* EXERCISE PROMPT *
In the data below, one line contains "- **Telecomunicações**: Para" and a later one contains "- **Redução do". Print both, with every line between them, exactly and alone.

* LISTED RECORDS *
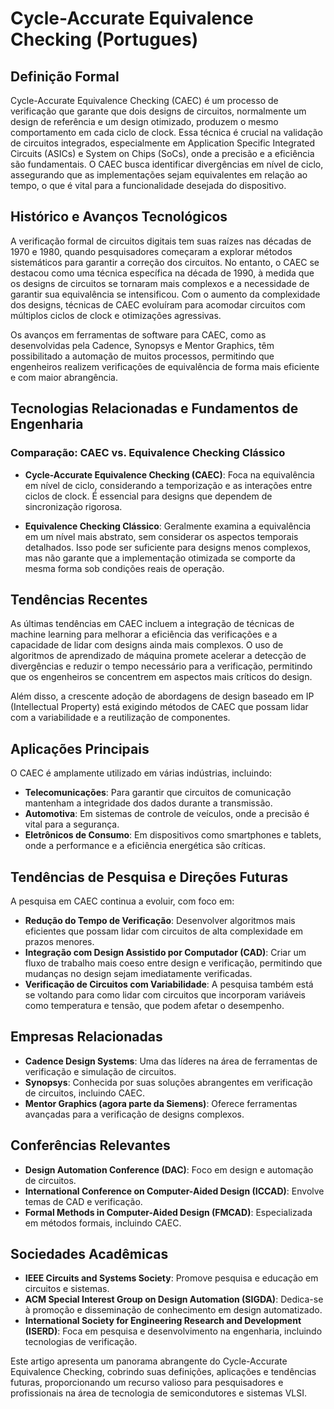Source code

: # Cycle-Accurate Equivalence Checking (Portugues)

## Definição Formal

Cycle-Accurate Equivalence Checking (CAEC) é um processo de verificação que garante que dois designs de circuitos, normalmente um design de referência e um design otimizado, produzem o mesmo comportamento em cada ciclo de clock. Essa técnica é crucial na validação de circuitos integrados, especialmente em Application Specific Integrated Circuits (ASICs) e System on Chips (SoCs), onde a precisão e a eficiência são fundamentais. O CAEC busca identificar divergências em nível de ciclo, assegurando que as implementações sejam equivalentes em relação ao tempo, o que é vital para a funcionalidade desejada do dispositivo.

## Histórico e Avanços Tecnológicos

A verificação formal de circuitos digitais tem suas raízes nas décadas de 1970 e 1980, quando pesquisadores começaram a explorar métodos sistemáticos para garantir a correção dos circuitos. No entanto, o CAEC se destacou como uma técnica específica na década de 1990, à medida que os designs de circuitos se tornaram mais complexos e a necessidade de garantir sua equivalência se intensificou. Com o aumento da complexidade dos designs, técnicas de CAEC evoluíram para acomodar circuitos com múltiplos ciclos de clock e otimizações agressivas.

Os avanços em ferramentas de software para CAEC, como as desenvolvidas pela Cadence, Synopsys e Mentor Graphics, têm possibilitado a automação de muitos processos, permitindo que engenheiros realizem verificações de equivalência de forma mais eficiente e com maior abrangência.

## Tecnologias Relacionadas e Fundamentos de Engenharia

### Comparação: CAEC vs. Equivalence Checking Clássico

- **Cycle-Accurate Equivalence Checking (CAEC)**: Foca na equivalência em nível de ciclo, considerando a temporização e as interações entre ciclos de clock. É essencial para designs que dependem de sincronização rigorosa.
  
- **Equivalence Checking Clássico**: Geralmente examina a equivalência em um nível mais abstrato, sem considerar os aspectos temporais detalhados. Isso pode ser suficiente para designs menos complexos, mas não garante que a implementação otimizada se comporte da mesma forma sob condições reais de operação.

## Tendências Recentes

As últimas tendências em CAEC incluem a integração de técnicas de machine learning para melhorar a eficiência das verificações e a capacidade de lidar com designs ainda mais complexos. O uso de algoritmos de aprendizado de máquina promete acelerar a detecção de divergências e reduzir o tempo necessário para a verificação, permitindo que os engenheiros se concentrem em aspectos mais críticos do design.

Além disso, a crescente adoção de abordagens de design baseado em IP (Intellectual Property) está exigindo métodos de CAEC que possam lidar com a variabilidade e a reutilização de componentes.

## Aplicações Principais

O CAEC é amplamente utilizado em várias indústrias, incluindo:

- **Telecomunicações**: Para garantir que circuitos de comunicação mantenham a integridade dos dados durante a transmissão.
- **Automotiva**: Em sistemas de controle de veículos, onde a precisão é vital para a segurança.
- **Eletrônicos de Consumo**: Em dispositivos como smartphones e tablets, onde a performance e a eficiência energética são críticas.

## Tendências de Pesquisa e Direções Futuras

A pesquisa em CAEC continua a evoluir, com foco em:

- **Redução do Tempo de Verificação**: Desenvolver algoritmos mais eficientes que possam lidar com circuitos de alta complexidade em prazos menores.
- **Integração com Design Assistido por Computador (CAD)**: Criar um fluxo de trabalho mais coeso entre design e verificação, permitindo que mudanças no design sejam imediatamente verificadas.
- **Verificação de Circuitos com Variabilidade**: A pesquisa também está se voltando para como lidar com circuitos que incorporam variáveis como temperatura e tensão, que podem afetar o desempenho.

## Empresas Relacionadas

- **Cadence Design Systems**: Uma das líderes na área de ferramentas de verificação e simulação de circuitos.
- **Synopsys**: Conhecida por suas soluções abrangentes em verificação de circuitos, incluindo CAEC.
- **Mentor Graphics (agora parte da Siemens)**: Oferece ferramentas avançadas para a verificação de designs complexos.

## Conferências Relevantes

- **Design Automation Conference (DAC)**: Foco em design e automação de circuitos.
- **International Conference on Computer-Aided Design (ICCAD)**: Envolve temas de CAD e verificação.
- **Formal Methods in Computer-Aided Design (FMCAD)**: Especializada em métodos formais, incluindo CAEC.

## Sociedades Acadêmicas

- **IEEE Circuits and Systems Society**: Promove pesquisa e educação em circuitos e sistemas.
- **ACM Special Interest Group on Design Automation (SIGDA)**: Dedica-se à promoção e disseminação de conhecimento em design automatizado.
- **International Society for Engineering Research and Development (ISERD)**: Foca em pesquisa e desenvolvimento na engenharia, incluindo tecnologias de verificação.

Este artigo apresenta um panorama abrangente do Cycle-Accurate Equivalence Checking, cobrindo suas definições, aplicações e tendências futuras, proporcionando um recurso valioso para pesquisadores e profissionais na área de tecnologia de semicondutores e sistemas VLSI.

* TASK RESPONSE *
- **Telecomunicações**: Para garantir que circuitos de comunicação mantenham a integridade dos dados durante a transmissão.
- **Automotiva**: Em sistemas de controle de veículos, onde a precisão é vital para a segurança.
- **Eletrônicos de Consumo**: Em dispositivos como smartphones e tablets, onde a performance e a eficiência energética são críticas.

## Tendências de Pesquisa e Direções Futuras

A pesquisa em CAEC continua a evoluir, com foco em:

- **Redução do Tempo de Verificação**: Desenvolver algoritmos mais eficientes que possam lidar com circuitos de alta complexidade em prazos menores.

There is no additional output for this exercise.